Work instructions >>
Every line of the entries below that includes "services" belongs in the answer, copied as written.

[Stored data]
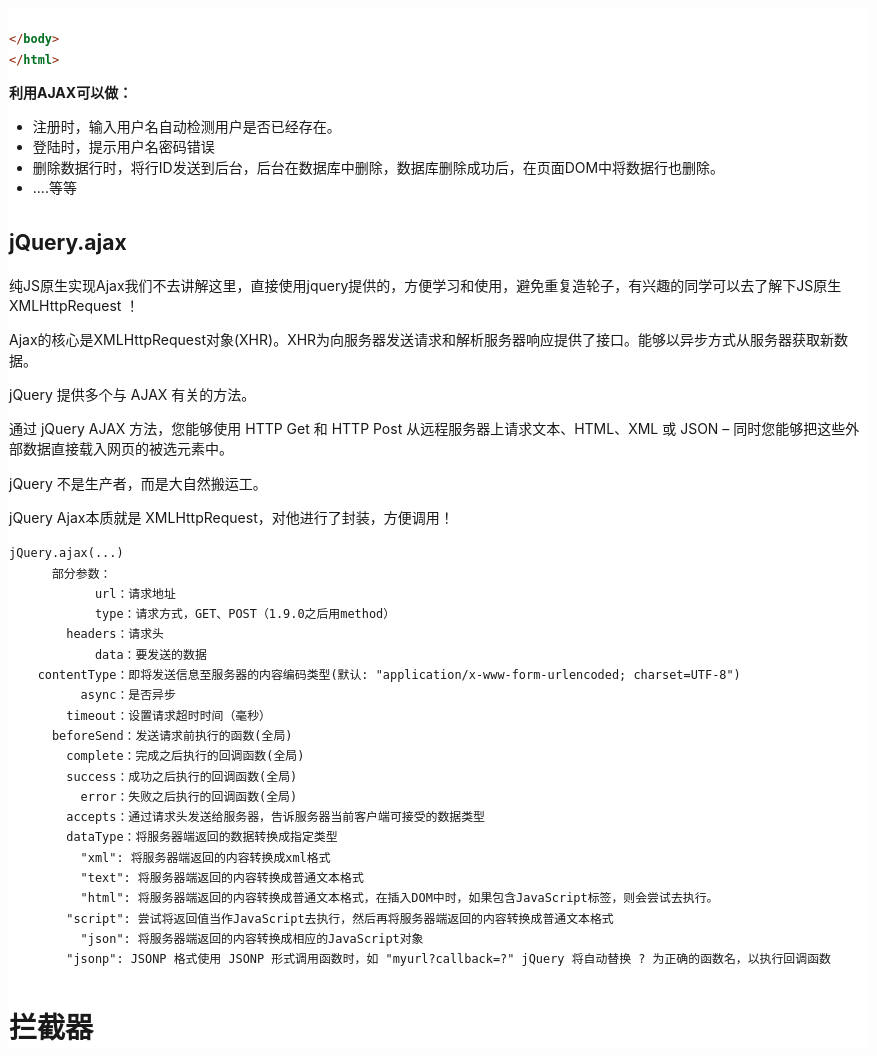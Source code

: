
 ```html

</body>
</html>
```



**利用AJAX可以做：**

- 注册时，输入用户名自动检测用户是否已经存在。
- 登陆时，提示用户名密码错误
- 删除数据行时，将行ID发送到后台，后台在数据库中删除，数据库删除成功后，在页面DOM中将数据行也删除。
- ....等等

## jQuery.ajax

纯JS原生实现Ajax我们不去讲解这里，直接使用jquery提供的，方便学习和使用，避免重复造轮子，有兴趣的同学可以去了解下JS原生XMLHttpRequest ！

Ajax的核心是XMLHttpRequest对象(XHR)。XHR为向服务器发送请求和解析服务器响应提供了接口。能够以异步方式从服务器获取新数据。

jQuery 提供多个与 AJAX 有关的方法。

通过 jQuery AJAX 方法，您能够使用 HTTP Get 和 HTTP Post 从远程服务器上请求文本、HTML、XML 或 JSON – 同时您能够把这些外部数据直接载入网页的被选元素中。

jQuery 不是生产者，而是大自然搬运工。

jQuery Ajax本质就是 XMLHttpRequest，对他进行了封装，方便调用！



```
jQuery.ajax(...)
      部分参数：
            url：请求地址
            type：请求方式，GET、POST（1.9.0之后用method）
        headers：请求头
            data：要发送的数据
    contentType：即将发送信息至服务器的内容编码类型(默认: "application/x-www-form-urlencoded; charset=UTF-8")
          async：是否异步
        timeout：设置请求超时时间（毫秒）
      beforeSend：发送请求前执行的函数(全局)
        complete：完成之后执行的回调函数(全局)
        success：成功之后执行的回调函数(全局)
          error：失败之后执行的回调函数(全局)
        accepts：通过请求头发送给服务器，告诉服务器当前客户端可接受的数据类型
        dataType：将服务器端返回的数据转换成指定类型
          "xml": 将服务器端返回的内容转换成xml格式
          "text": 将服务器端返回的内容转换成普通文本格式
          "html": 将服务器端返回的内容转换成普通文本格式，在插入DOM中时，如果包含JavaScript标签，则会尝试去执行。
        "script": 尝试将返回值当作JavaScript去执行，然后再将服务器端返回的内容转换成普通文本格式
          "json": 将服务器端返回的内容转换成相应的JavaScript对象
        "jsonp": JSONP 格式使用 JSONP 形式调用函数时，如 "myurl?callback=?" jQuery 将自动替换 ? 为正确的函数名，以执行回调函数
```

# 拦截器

---

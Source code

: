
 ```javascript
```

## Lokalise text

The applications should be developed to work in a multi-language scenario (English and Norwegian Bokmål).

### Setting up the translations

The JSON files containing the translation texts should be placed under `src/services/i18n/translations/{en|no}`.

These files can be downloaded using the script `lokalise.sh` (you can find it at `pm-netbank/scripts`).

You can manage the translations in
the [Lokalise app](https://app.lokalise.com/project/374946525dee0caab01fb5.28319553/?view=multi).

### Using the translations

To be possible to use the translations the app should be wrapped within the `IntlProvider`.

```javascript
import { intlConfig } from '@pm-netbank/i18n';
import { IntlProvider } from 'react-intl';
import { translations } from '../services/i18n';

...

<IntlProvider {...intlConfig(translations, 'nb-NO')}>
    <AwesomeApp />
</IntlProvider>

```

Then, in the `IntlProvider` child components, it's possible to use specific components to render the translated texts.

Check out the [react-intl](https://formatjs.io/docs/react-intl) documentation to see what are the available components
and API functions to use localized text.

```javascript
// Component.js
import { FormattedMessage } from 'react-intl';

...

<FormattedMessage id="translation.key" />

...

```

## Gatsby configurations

Task result >>
The JSON files containing the translation texts should be placed under `src/services/i18n/translations/{en|no}`.
import { translations } from '../services/i18n';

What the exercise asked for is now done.